Recently, the United Nations Children’s Fund (UNICEF) and the Geena Davis Institute on Gender in Media (GDI) released a report titled “Gender Bias and Inclusion In Advertising In India”.

  • The research has shown that while ads in India are superior to global benchmarks insofar as girls and women have parity of representation in terms of screen and speaking time, their portrayal is problematic as they further gender stereotypes.
  • GDI is a non-profit research organization that researches gender representation in media and advocates for equal representation of women.

Key Points

  • Gender and Prominence:
    • About:
      • While girls and women have a strong presence in Indian advertising, they are mostly reinforcing traditional gender roles by selling domestic and beauty products to female consumers.
    • Impact:
      • This is problematic because of the intergenerational transfer of norms to children, including a lack of empowering role models for men undertaking domestic work in the home and women working in the paid workforce.
  • Stereotyping Physical and Mental Capability:
    • About:
      • Decision Making:
        • Male characters are more likely to be shown making decisions about their future than female characters (7.3% compared with 4.8%), the latter are twice as likely to be shown making household decisions than male characters (4.9% compared with 2.0%).
      • Colourism:
        • Two-thirds of female characters (66.9%) in Indian ads have light or medium-light skin tones—a higher percentage than male characters (52.1%).
        • This is problematic because this advances the discriminatory notion that light skin tones are more attractive.
      • Objectification:
        • Female characters are nine times more likely to be shown as “stunning/very attractive” than male characters (5.9% compared with 0.6%).
        • Female characters are also invariably thin, but male characters appear with a variety of body sizes in Indian advertising.
    • Impact:
      • Sexual objectification has serious consequences in the real world.
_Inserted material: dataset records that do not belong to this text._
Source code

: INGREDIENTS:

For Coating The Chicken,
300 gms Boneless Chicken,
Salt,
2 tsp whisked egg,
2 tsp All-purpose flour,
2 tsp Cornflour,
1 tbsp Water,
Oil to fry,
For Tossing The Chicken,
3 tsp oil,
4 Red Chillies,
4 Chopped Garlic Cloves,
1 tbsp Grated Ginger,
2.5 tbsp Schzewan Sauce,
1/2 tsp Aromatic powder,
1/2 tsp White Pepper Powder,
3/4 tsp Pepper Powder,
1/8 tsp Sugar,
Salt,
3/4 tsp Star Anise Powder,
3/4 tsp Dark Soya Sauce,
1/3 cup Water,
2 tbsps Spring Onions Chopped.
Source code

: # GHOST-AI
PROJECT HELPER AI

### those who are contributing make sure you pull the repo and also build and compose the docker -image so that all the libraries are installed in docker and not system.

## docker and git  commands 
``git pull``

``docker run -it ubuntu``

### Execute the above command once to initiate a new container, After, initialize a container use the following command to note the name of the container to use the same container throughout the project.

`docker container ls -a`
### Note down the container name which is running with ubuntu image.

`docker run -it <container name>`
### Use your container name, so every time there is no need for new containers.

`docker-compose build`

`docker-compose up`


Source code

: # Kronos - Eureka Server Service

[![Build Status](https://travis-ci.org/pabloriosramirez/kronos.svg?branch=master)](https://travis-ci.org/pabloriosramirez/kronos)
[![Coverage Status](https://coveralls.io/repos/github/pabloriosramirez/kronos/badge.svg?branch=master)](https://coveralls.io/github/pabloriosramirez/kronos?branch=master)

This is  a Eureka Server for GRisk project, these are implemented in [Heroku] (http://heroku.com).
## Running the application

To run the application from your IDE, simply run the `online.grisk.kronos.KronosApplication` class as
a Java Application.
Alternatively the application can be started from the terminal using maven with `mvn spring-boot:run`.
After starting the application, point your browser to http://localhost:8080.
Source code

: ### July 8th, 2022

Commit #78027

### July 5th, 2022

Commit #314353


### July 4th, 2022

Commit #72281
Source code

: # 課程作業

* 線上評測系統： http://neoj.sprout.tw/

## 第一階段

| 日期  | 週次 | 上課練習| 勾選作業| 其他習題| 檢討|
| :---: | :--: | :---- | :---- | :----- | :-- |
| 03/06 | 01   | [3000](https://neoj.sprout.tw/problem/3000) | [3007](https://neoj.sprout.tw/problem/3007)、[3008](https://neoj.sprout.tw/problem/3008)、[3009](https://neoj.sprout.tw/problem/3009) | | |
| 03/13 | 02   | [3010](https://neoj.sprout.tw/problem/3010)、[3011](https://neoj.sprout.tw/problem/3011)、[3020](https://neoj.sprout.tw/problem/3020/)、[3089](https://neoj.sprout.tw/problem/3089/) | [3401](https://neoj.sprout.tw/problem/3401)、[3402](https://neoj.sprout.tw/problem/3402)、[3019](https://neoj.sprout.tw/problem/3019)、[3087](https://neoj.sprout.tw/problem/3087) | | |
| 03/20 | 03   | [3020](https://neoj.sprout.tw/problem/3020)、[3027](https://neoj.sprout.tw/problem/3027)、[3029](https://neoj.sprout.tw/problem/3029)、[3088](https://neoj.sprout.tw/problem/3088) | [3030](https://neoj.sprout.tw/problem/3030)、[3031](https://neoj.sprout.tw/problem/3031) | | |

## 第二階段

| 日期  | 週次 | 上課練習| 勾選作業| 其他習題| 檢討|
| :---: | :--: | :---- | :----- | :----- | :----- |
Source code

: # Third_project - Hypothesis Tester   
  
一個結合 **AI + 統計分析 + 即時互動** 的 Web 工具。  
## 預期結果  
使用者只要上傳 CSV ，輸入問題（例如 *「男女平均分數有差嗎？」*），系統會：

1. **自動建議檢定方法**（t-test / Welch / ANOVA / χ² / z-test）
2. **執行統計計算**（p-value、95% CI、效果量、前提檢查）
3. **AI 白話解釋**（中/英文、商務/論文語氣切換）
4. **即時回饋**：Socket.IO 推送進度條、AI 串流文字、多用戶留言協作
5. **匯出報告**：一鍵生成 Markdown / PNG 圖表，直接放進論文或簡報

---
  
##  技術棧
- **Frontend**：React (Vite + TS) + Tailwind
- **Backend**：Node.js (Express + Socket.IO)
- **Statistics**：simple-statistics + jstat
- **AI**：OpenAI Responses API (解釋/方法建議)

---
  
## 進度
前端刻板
The more girls and women internalize the idea that their primary value comes from being a sex object, the higher their rates of depression, body hatred and shame, eating disorders, and a host of other personal impacts.
  • Recommendations:
    • To Governing Bodies:
      • Establish guidelines for advertising with benchmarks for equitable representation for girls and women and promoting positive gender norms, including around leadership and body attitudes.
      • Establish skin color guidelines and caste/class guidelines.
      • Promote diverse templates of beauty rather than regressive beauty norms of women and girls being only fair, thin, etc.
      • Advocate with advertisers to see value add in diversifying representation in gender, skin tone, and caste/class benchmarks to help promote brand equity and expand the consumer base.
    • To Content Creators:
      • Need to be more sensitive and aware towards gender representation.

Gender Equality in India

  • Gender equality in India has made gains as a result of legislative and policy measures, social-protection schemes for girls and adolescents and gender sensitive budgets over past years.
  • India has attained gender parity in primary enrolment and boosted female literacy from 54% (2001) to 66% (2011).
  • India ranks 108th out of 153 countries in the global gender inequality index in 2020, an increase since 2015 when it was ranked 130th out of 155 countries.
  • India is among one of the few countries where under-5 mortality rates among girls is higher than boys.
  • Gender-based discrimination and normalization of violence continues to be a challenge. Many women face overlapping social, emotional, physical, economic, cultural and caste related deprivations.
  • Adolescent girls face vulnerabilities, including poor nutritional status, increased burden of care, early marriage and early pregnancy, and issues related to reproductive health and empowerment while 56% are anemic.

Way Forward

  • Misrepresentation and harmful stereotypes of women in advertising have a significant impact on women and young girls—and how they view themselves and their value to society. While female representation dominates in Indian ads, they are still marginalised by colorism, hypersexualisation, and without careers or aspirations outside of the home.
  • The stark inequality evident in portrayals of females in these advertisements must be addressed to ensure an equitable society.